Work task |
Would you retype the listing below word for word, without any of its pictures?

Input records |
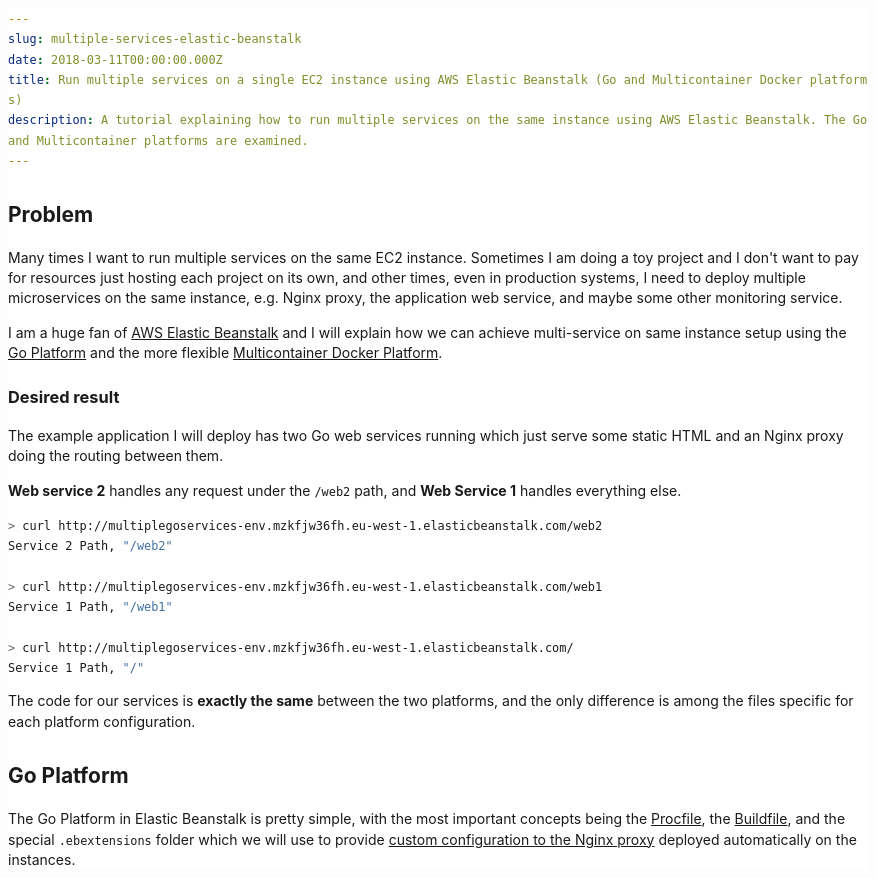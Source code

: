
 ```yaml
---
slug: multiple-services-elastic-beanstalk
date: 2018-03-11T00:00:00.000Z
title: Run multiple services on a single EC2 instance using AWS Elastic Beanstalk (Go and Multicontainer Docker platforms)
description: A tutorial explaining how to run multiple services on the same instance using AWS Elastic Beanstalk. The Go and Multicontainer platforms are examined.
---
```


## Problem

Many times I want to run multiple services on the same EC2 instance. Sometimes I am doing a toy project and I don't want to pay for resources just hosting each project on its own, and other times, even in production systems, I need to deploy multiple microservices on the same instance, e.g. Nginx proxy, the application web service, and maybe some other monitoring service.

I am a huge fan of [AWS Elastic Beanstalk](https://aws.amazon.com/elasticbeanstalk/) and I will explain how we can achieve multi-service on same instance setup using the [Go Platform](https://docs.aws.amazon.com/elasticbeanstalk/latest/dg/go-environment.html) and the more flexible [Multicontainer Docker Platform](https://docs.aws.amazon.com/elasticbeanstalk/latest/dg/create_deploy_docker_ecs.html).

### Desired result

The example application I will deploy has two Go web services running which just serve some static HTML and an Nginx proxy doing the routing between them.

**Web service 2** handles any request under the `/web2` path, and **Web Service 1** handles everything else.

```sh
> curl http://multiplegoservices-env.mzkfjw36fh.eu-west-1.elasticbeanstalk.com/web2
Service 2 Path, "/web2"

> curl http://multiplegoservices-env.mzkfjw36fh.eu-west-1.elasticbeanstalk.com/web1
Service 1 Path, "/web1"

> curl http://multiplegoservices-env.mzkfjw36fh.eu-west-1.elasticbeanstalk.com/
Service 1 Path, "/"
```

The code for our services is **exactly the same** between the two platforms, and the only difference is among the files specific for each platform configuration.

## Go Platform

The Go Platform in Elastic Beanstalk is pretty simple, with the most important concepts being the [Procfile](https://docs.aws.amazon.com/elasticbeanstalk/latest/dg/go-procfile.html), the [Buildfile](https://docs.aws.amazon.com/elasticbeanstalk/latest/dg/go-buildfile.html), and the special `.ebextensions` folder which we will use to provide [custom configuration to the Nginx proxy](https://docs.aws.amazon.com/elasticbeanstalk/latest/dg/go-nginx.html) deployed automatically on the instances.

Answer to this problem |
Source code

:
 ```yaml
---
slug: multiple-services-elastic-beanstalk
date: 2018-03-11T00:00:00.000Z
title: Run multiple services on a single EC2 instance using AWS Elastic Beanstalk (Go and Multicontainer Docker platforms)
description: A tutorial explaining how to run multiple services on the same instance using AWS Elastic Beanstalk. The Go and Multicontainer platforms are examined.
---
```


## Problem

Many times I want to run multiple services on the same EC2 instance. Sometimes I am doing a toy project and I don't want to pay for resources just hosting each project on its own, and other times, even in production systems, I need to deploy multiple microservices on the same instance, e.g. Nginx proxy, the application web service, and maybe some other monitoring service.

I am a huge fan of [AWS Elastic Beanstalk](https://aws.amazon.com/elasticbeanstalk/) and I will explain how we can achieve multi-service on same instance setup using the [Go Platform](https://docs.aws.amazon.com/elasticbeanstalk/latest/dg/go-environment.html) and the more flexible [Multicontainer Docker Platform](https://docs.aws.amazon.com/elasticbeanstalk/latest/dg/create_deploy_docker_ecs.html).

### Desired result

The example application I will deploy has two Go web services running which just serve some static HTML and an Nginx proxy doing the routing between them.

**Web service 2** handles any request under the `/web2` path, and **Web Service 1** handles everything else.

```sh
> curl http://multiplegoservices-env.mzkfjw36fh.eu-west-1.elasticbeanstalk.com/web2
Service 2 Path, "/web2"

> curl http://multiplegoservices-env.mzkfjw36fh.eu-west-1.elasticbeanstalk.com/web1
Service 1 Path, "/web1"

> curl http://multiplegoservices-env.mzkfjw36fh.eu-west-1.elasticbeanstalk.com/
Service 1 Path, "/"
```

The code for our services is **exactly the same** between the two platforms, and the only difference is among the files specific for each platform configuration.

## Go Platform

The Go Platform in Elastic Beanstalk is pretty simple, with the most important concepts being the [Procfile](https://docs.aws.amazon.com/elasticbeanstalk/latest/dg/go-procfile.html), the [Buildfile](https://docs.aws.amazon.com/elasticbeanstalk/latest/dg/go-buildfile.html), and the special `.ebextensions` folder which we will use to provide [custom configuration to the Nginx proxy](https://docs.aws.amazon.com/elasticbeanstalk/latest/dg/go-nginx.html) deployed automatically on the instances.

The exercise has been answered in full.